Saturday, July 14, 2007

My Seven Rules Of Driving In San Antonio

Possibly a part one. Depends if I can think of more or not. Obviously our city needs some help with the following:

1. When driving, keep in mind that the turn signal is there for a reason. It is not there for decoration, nor is it there to play around with. You, the driver, are supposed to use it. I know, it's a wild concept, but bear with me as I break even more scandalous news to you: There are specific cases in which the turn signal is to be used! I know, I know, it's shocking, but here's the deal -- whenever you're about to turn, either right or left, or whenever you want to change lanes, you are supposed to use the turn signal to indicate which side/lane you want to turn onto or into, the right or the left, before you actually do it. That way all the other drivers around you know what it is you're going to do before you actually do it.

2. Another shocking concept is this: There actually exists a "slow" and a "fast" lane on roads that consist of more than one lane. Let me help you out here just in case you've never heard of this before -- if you are on the left or "inner" lane (according to my mom it's the "inner" lane), you are supposed to go fast, and if you are on the right or "outer" lane, you are supposed to go slower. (Though not too slow, not if there isn't a lot of traffic around.) If you cannot bear the thought of going over 40 miles per hour, by all means stick to the right lanes of all main thoroughfares unless you need to turn left, and even then only switch over when you see the need for you to. Also, even though you're in the "slow" lane, don't take up half a minute just to turn right. Little old ladies with arthritic hands and joints don't even take but (usually) five seconds to turn, so any more than that is inexcusable unless, once again, unavoidable traffic tieups prohibit you from going any faster.
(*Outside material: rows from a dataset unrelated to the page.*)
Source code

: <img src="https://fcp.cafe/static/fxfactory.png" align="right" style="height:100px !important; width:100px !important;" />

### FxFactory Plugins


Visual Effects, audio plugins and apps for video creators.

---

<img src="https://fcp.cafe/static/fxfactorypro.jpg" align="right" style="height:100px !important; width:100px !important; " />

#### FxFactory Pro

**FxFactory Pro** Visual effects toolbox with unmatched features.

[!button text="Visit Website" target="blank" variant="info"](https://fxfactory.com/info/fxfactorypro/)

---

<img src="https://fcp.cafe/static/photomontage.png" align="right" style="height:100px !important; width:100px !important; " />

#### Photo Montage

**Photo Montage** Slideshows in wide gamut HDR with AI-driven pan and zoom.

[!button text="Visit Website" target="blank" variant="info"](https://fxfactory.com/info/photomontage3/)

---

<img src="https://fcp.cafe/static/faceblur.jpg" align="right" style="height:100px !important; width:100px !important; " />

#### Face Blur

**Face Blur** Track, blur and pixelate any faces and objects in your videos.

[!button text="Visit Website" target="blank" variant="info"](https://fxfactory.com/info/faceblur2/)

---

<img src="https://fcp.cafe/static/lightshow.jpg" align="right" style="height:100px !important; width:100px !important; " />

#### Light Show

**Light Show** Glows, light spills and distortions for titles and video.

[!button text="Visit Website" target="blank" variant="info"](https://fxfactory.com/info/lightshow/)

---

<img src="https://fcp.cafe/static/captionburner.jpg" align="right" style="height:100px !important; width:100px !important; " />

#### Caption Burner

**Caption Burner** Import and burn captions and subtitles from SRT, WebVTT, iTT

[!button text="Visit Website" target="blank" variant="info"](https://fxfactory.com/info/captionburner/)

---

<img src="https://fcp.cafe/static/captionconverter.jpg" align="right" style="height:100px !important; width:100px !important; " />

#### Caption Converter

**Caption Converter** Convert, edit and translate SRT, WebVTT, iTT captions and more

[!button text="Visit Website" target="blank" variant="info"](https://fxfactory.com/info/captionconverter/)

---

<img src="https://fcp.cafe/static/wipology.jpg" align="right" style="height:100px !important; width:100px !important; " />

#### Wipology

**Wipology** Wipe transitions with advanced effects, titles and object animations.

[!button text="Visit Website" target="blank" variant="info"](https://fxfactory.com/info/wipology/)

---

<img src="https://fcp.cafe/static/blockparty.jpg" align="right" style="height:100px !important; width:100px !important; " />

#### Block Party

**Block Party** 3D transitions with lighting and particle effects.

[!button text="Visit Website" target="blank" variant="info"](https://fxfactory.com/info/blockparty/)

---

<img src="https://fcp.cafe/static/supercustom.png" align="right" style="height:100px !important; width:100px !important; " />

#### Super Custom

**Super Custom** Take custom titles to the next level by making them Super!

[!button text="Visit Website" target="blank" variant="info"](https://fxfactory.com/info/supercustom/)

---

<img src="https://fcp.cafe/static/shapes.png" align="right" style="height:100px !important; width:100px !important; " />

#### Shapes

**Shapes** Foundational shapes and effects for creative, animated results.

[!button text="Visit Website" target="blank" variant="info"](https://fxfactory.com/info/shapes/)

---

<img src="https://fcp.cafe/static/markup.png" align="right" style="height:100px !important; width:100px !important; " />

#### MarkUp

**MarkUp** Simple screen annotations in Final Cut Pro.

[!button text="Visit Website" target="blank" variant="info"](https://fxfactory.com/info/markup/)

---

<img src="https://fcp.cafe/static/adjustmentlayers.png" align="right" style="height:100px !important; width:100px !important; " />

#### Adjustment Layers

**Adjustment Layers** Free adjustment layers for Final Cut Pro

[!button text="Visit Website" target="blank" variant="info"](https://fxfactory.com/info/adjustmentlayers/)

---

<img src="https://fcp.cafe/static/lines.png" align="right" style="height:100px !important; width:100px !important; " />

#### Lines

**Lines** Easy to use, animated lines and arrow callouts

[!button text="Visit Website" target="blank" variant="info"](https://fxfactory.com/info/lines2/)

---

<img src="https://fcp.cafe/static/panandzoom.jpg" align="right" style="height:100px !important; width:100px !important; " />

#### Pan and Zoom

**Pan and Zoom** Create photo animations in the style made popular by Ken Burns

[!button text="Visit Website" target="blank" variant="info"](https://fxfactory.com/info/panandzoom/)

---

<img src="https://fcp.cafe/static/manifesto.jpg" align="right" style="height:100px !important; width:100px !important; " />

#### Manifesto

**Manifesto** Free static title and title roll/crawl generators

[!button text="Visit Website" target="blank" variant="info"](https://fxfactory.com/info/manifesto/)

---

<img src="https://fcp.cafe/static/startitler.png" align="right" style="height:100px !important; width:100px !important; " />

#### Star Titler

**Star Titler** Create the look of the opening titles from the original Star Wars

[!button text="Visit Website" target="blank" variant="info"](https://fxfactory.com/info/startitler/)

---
3. Pay attention to the road ahead as you drive. I am not going to have a shred of sympathy for you if you discover suddenly that the lane you are driving on is being closed at a certain point for the all-too ubiquitous road construction, and there were enough clear markings ahead to where even a half-blind octagenarian could've spotted the orange road blocks. You feel the need to switch over to the neighboring lane (which I've worked my way in) and I myself have seen how unmistakable that close-off is? Too bad, asswipe. You're just going to have to sit there and hope some overmushy sap lets you in before Ursula Pari and Steve Spriester have said good night. And yes, I am aware that sometimes there are occasions when road construction just sneaks up on you, and yes, I will take pity on you if I know that's the case. But really, there is no excuse for either accidentally or willfully ignoring what can easily be seen from a great distance.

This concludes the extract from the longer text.